### SUPPLIED MATERIAL
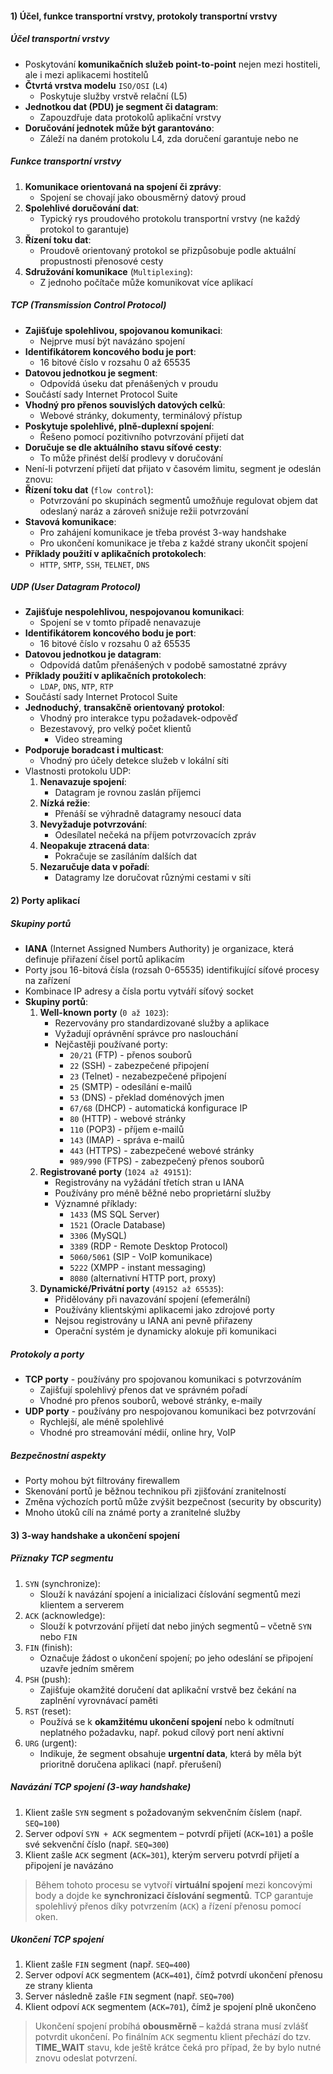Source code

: #### 1) Účel, funkce transportní vrstvy, protokoly transportní vrstvy
##### Účel transportní vrstvy
- Poskytování **komunikačních služeb point-to-point** nejen mezi hostiteli, ale i mezi aplikacemi hostitelů
- **Čtvrtá vrstva modelu** `ISO/OSI` (`L4`)
	- Poskytuje služby vrstvě relační (L5)
- **Jednotkou dat (PDU) je segment či datagram**:
	- Zapouzdřuje data protokolů aplikační vrstvy
- **Doručování jednotek může být garantováno**:
	- Záleží na daném protokolu L4, zda doručení garantuje nebo ne
##### Funkce transportní vrstvy
1) **Komunikace orientovaná na spojení či zprávy**:
	- Spojení se chovají jako obousměrný datový proud
2) **Spolehlivé doručování dat**:
	- Typický rys proudového protokolu transportní vrstvy (ne každý protokol to garantuje)
3) **Řízení toku dat**:
	- Proudově orientovaný protokol se přizpůsobuje podle aktuální propustnosti přenosové cesty
4) **Sdružování komunikace** (`Multiplexing`):
	- Z jednoho počítače může komunikovat více aplikací
##### TCP (Transmission Control Protocol)
- **Zajišťuje spolehlivou, spojovanou komunikaci**:
	- Nejprve musí být navázáno spojení
- **Identifikátorem koncového bodu je port**:
	- 16 bitové číslo v rozsahu 0 až 65535
- **Datovou jednotkou je segment**:
	- Odpovídá úseku dat přenášených v proudu
- Součástí sady Internet Protocol Suite
- **Vhodný pro přenos souvislých datových celků**:
	- Webové stránky, dokumenty, terminálový přístup
- **Poskytuje spolehlivé, plně-duplexní spojení**:
	- Řešeno pomocí pozitivního potvrzování přijetí dat
- **Doručuje se dle aktuálního stavu síťové cesty**:
	- To může přinést delší prodlevy v doručování
- Není-li potvrzení přijetí dat přijato v časovém limitu, segment je odeslán znovu:
- **Řízení toku dat** (`flow control`):
	- Potvrzování po skupinách segmentů umožňuje regulovat objem dat odeslaný naráz a zároveň snižuje režii potvrzování
- **Stavová komunikace**:
	- Pro zahájení komunikace je třeba provést 3-way handshake
	- Pro ukončení komunikace je třeba z každé strany ukončit spojení
- **Příklady použití v aplikačních protokolech**:
	- `HTTP`, `SMTP`, `SSH`, `TELNET`, `DNS`
##### UDP (User Datagram Protocol)
- **Zajišťuje nespolehlivou, nespojovanou komunikaci**:
	- Spojení se v tomto případě nenavazuje
- **Identifikátorem koncového bodu je port**:
	- 16 bitové číslo v rozsahu 0 až 65535
- **Datovou jednotkou je datagram**:
	- Odpovídá datům přenášených v podobě samostatné zprávy
- **Příklady použití v aplikačních protokolech**:
	- `LDAP`, `DNS`, `NTP`, `RTP`
- Součástí sady Internet Protocol Suite
- **Jednoduchý**, **transakčně orientovaný protokol**:
	- Vhodný pro interakce typu požadavek-odpověď
	- Bezestavový, pro velký počet klientů
		- Video streaming
- **Podporuje boradcast i multicast**:
	- Vhodný pro účely detekce služeb v lokální síti
- Vlastnosti protokolu UDP:
	1) **Nenavazuje spojení**:
		- Datagram je rovnou zaslán příjemci
	2) **Nízká režie**:
		- Přenáší se výhradně datagramy nesoucí data
	3) **Nevyžaduje potvrzování**:
		- Odesílatel nečeká na příjem potvrzovacích zpráv
	4) **Neopakuje ztracená data**:
		- Pokračuje se zasíláním dalších dat
	5) **Nezaručuje data v pořadí**:
		- Datagramy lze doručovat různými cestami v síti
#### 2) Porty aplikací
##### Skupiny portů
- **IANA** (Internet Assigned Numbers Authority) je organizace, která definuje přiřazení čísel portů aplikacím
- Porty jsou 16-bitová čísla (rozsah 0-65535) identifikující síťové procesy na zařízení
- Kombinace IP adresy a čísla portu vytváří síťový socket
- **Skupiny portů**:
    1. **Well-known porty** (`0 až 1023`):
        - Rezervovány pro standardizované služby a aplikace
        - Vyžadují oprávnění správce pro naslouchání
        - Nejčastěji používané porty:
            - `20/21` (FTP) - přenos souborů
            - `22` (SSH) - zabezpečené připojení
            - `23` (Telnet) - nezabezpečené připojení
            - `25` (SMTP) - odesílání e-mailů
            - `53` (DNS) - překlad doménových jmen
            - `67/68` (DHCP) - automatická konfigurace IP
            - `80` (HTTP) - webové stránky
            - `110` (POP3) - příjem e-mailů
            - `143` (IMAP) - správa e-mailů
            - `443` (HTTPS) - zabezpečené webové stránky
            - `989/990` (FTPS) - zabezpečený přenos souborů
    2. **Registrované porty** (`1024 až 49151`):
        - Registrovány na vyžádání třetích stran u IANA
        - Používány pro méně běžné nebo proprietární služby
        - Významné příklady:
            - `1433` (MS SQL Server)
            - `1521` (Oracle Database)
            - `3306` (MySQL)
            - `3389` (RDP - Remote Desktop Protocol)
            - `5060/5061` (SIP - VoIP komunikace)
            - `5222` (XMPP - instant messaging)
            - `8080` (alternativní HTTP port, proxy)
    3. **Dynamické/Privátní porty** (`49152 až 65535`):
        - Přidělovány při navazování spojení (efemerální)
        - Používány klientskými aplikacemi jako zdrojové porty
        - Nejsou registrovány u IANA ani pevně přiřazeny
        - Operační systém je dynamicky alokuje při komunikaci
##### Protokoly a porty
- **TCP porty** - používány pro spojovanou komunikaci s potvrzováním
    - Zajišťují spolehlivý přenos dat ve správném pořadí
    - Vhodné pro přenos souborů, webové stránky, e-maily
- **UDP porty** - používány pro nespojovanou komunikaci bez potvrzování
    - Rychlejší, ale méně spolehlivé
    - Vhodné pro streamování médií, online hry, VoIP
##### Bezpečnostní aspekty
- Porty mohou být filtrovány firewallem
- Skenování portů je běžnou technikou při zjišťování zranitelností
- Změna výchozích portů může zvýšit bezpečnost (security by obscurity)
- Mnoho útoků cílí na známé porty a zranitelné služby
#### 3) 3-way handshake a ukončení spojení
##### Příznaky TCP segmentu
1) `SYN` (synchronize):
    - Slouží k navázání spojení a inicializaci číslování segmentů mezi klientem a serverem
2) `ACK` (acknowledge):
    - Slouží k potvrzování přijetí dat nebo jiných segmentů – včetně `SYN` nebo `FIN`
3) `FIN` (finish):
    - Označuje žádost o ukončení spojení; po jeho odeslání se připojení uzavře jedním směrem
4) `PSH` (push):
    - Zajišťuje okamžité doručení dat aplikační vrstvě bez čekání na zaplnění vyrovnávací paměti
5) `RST` (reset):
    - Používá se k **okamžitému ukončení spojení** nebo k odmítnutí neplatného požadavku, např. pokud cílový port není aktivní
6) `URG` (urgent):
    - Indikuje, že segment obsahuje **urgentní data**, která by měla být prioritně doručena aplikaci (např. přerušení)
##### Navázání TCP spojení (3-way handshake)
1) Klient zašle `SYN` segment s požadovaným sekvenčním číslem (např. `SEQ=100`)
2) Server odpoví `SYN + ACK` segmentem – potvrdí přijetí (`ACK=101`) a pošle své sekvenční číslo (např. `SEQ=300`)
3) Klient zašle `ACK` segment (`ACK=301`), kterým serveru potvrdí přijetí a připojení je navázáno

> Během tohoto procesu se vytvoří **virtuální spojení** mezi koncovými body a dojde ke **synchronizaci číslování segmentů**. TCP garantuje spolehlivý přenos díky potvrzením (`ACK`) a řízení přenosu pomocí oken.
##### Ukončení TCP spojení
1) Klient zašle `FIN` segment (např. `SEQ=400`)
2) Server odpoví `ACK` segmentem (`ACK=401`), čímž potvrdí ukončení přenosu ze strany klienta
3) Server následně zašle `FIN` segment (např. `SEQ=700`)
4) Klient odpoví `ACK` segmentem (`ACK=701`), čímž je spojení plně ukončeno

> Ukončení spojení probíhá **obousměrně** – každá strana musí zvlášť potvrdit ukončení. Po finálním `ACK` segmentu klient přechází do tzv. **TIME_WAIT** stavu, kde ještě krátce čeká pro případ, že by bylo nutné znovu odeslat potvrzení.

### YOUR TASK
Note how many lines in the listing above contain the word "IANA" and give only that number.

### RESULT OF THE TASK
3